The "Grand Slam Cup" was a tennis tournament held annually at the Olympiahalle in Munich in Germany from 1990 through 1999. The event was organized by the International Tennis Federation (ITF), which invited the best-performing players in the year's Grand Slam events to compete in the Grand Slam Cup.
The tournament was created in 1990 and was played on indoor carpet courts. From 1990 to 1996, it was held in December but was moved to the middle of autumn from 1997 to 1999. From 1990 to 1997 the tournament was limited to male players. A women's Cup was added in 1998 and was held simultaneously with the men's Cup.
Throughout its existence the Grand Slam Cup was famous for paying out the highest prize money of any tournament in tennis. The winner for the first three years of the Cup received US$2 million in prize money, which dipped to $1.625 million in 1993, rose to $1.875 million in 1996 and back to $2 million in 1997 before falling to $1.3 million in 1998. If the Cup was won by a player who had also won a Grand Slam event that year they received a bonus of $1 million. Prize money for the winner of the two women's Cups was fixed at $800,000.
The Cup was not recognized by the Association of Tennis Professionals (ATP) for the course of its run, and participants did not receive points in the ATP computer rankings nor have it credited as an official career title.
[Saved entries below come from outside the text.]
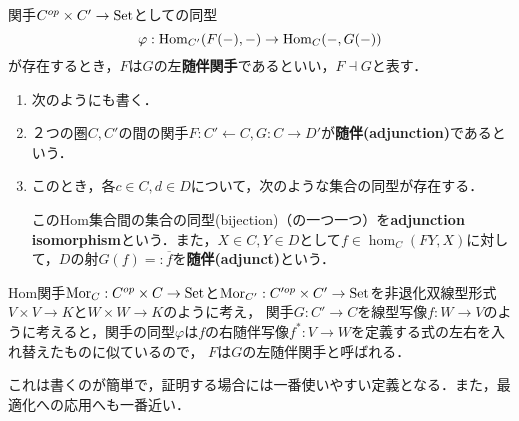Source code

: \documentclass[uplatex, dvipdfmx]{jsreport}
\begin{document}
\begin{definition}[adjoint]
    関手$C^{op}\times C'\to\mathrm{Set}$としての同型
    \[\varphi:\mathrm{Hom}_{C'}(F(-),-)\to\mathrm{Hom}_C(-,G(-))\]
    が存在するとき，$F$は$G$の左\textbf{随伴関手}であるといい，$F\dashv G$と表す．
\end{definition}
\begin{remark}\mbox{}
    \begin{enumerate}
        \item 次のようにも書く．
        \begin{center}\end{center}
        \item ２つの圏$C,C'$の間の関手$F:C'\leftarrow C, G:C\rightarrow D'$が\textbf{随伴(adjunction)}であるという．
        \item このとき，各$c\in C, d\in D$について，次のような集合の同型が存在する．
        \begin{center}\end{center}
        このHom集合間の集合の同型(bijection)（の一つ一つ）を\textbf{adjunction isomorphism}という．また，$X\in C, Y\in D$として$f\in\hom_C(FY,X)$に対して，$D$の射$G(f)=:\overline{f}$を\textbf{随伴(adjunct)}という．
    \end{enumerate}
\end{remark}

\begin{remark}
    Hom関手$\mathrm{Mor}_C:C^{op}\times C\to\mathrm{Set}$と$\mathrm{Mor}_{C'}:C'^{op}\times C'\to\mathrm{Set}$を非退化双線型形式$V\times V\to K$と$W\times W\to K$のように考え，
    関手$G:C'\to C$を線型写像$f:W\to V$のように考えると，関手の同型$\varphi$は$f$の右随伴写像$f^*:V\to W$を定義する式の左右を入れ替えたものに似ているので，
    $F$は$G$の左随伴関手と呼ばれる．
\end{remark}

\begin{definition}[普遍射を用いた定義]
    
\end{definition}
これは書くのが簡単で，証明する場合には一番使いやすい定義となる．また，最適化への応用へも一番近い．
\end{document}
Following the discontinuation of the Cup in 1999 the ATP decided to give the event full recognition and added it to players' lists of official titles.
A compromise between the ITF and the ATP was announced on December 9, 1999 which merged the Cup with the ATP Tour World Championship, the ATP's year-end tournament also held annually in Germany, giving birth to the ATP World Tour Finals, an official tour event.
A direct result of the merging of the two competitions can still be seen in the qualification rules for the ATP World Tour Finals, which included one notable difference from those of the ATP Tour World Championship. The Tour World Championship was meant to include the top eight players on the ATP computer rankings at the end of a season, even though this could mean the exclusion of a Grand Slam champion who had not been able to earn sufficient ranking points in the rest of the year. Present Finals rules ensure the participation of a Grand Slam champion who is unable to earn a top eight ranking at the end of the season and automatic qualification for the top seven players in the computer rankings. The eighth ranked player, however, qualifies only if all Grand Slam singles champions are among the top eight. Any Grand Slam event champion who is not in the top eight but is still in the top twenty is included to the detriment of the eighth ranked player. This situation occurred at the 2004 Tennis Masters Cup, where Andre Agassi, the 8th ranked player in the ATP Champions Race, was excluded from the event in favor of Gastón Gaudio, who had won that year's French Open but was ranked 10th at the end of the year.
Pete Sampras was the most successful player at this event winning two titles out of three final appearances.
Qualification and seeding for the Grand Slam Cup were not related to the ATP computer rankings. Points were allocated to a player based on his Grand Slam performances, and after all four Grand Slam events had concluded the 16 players with the most points – 12 in 1998 and 1999 – qualified for the Cup. Grand Slam champions were not assured of a berth in the event.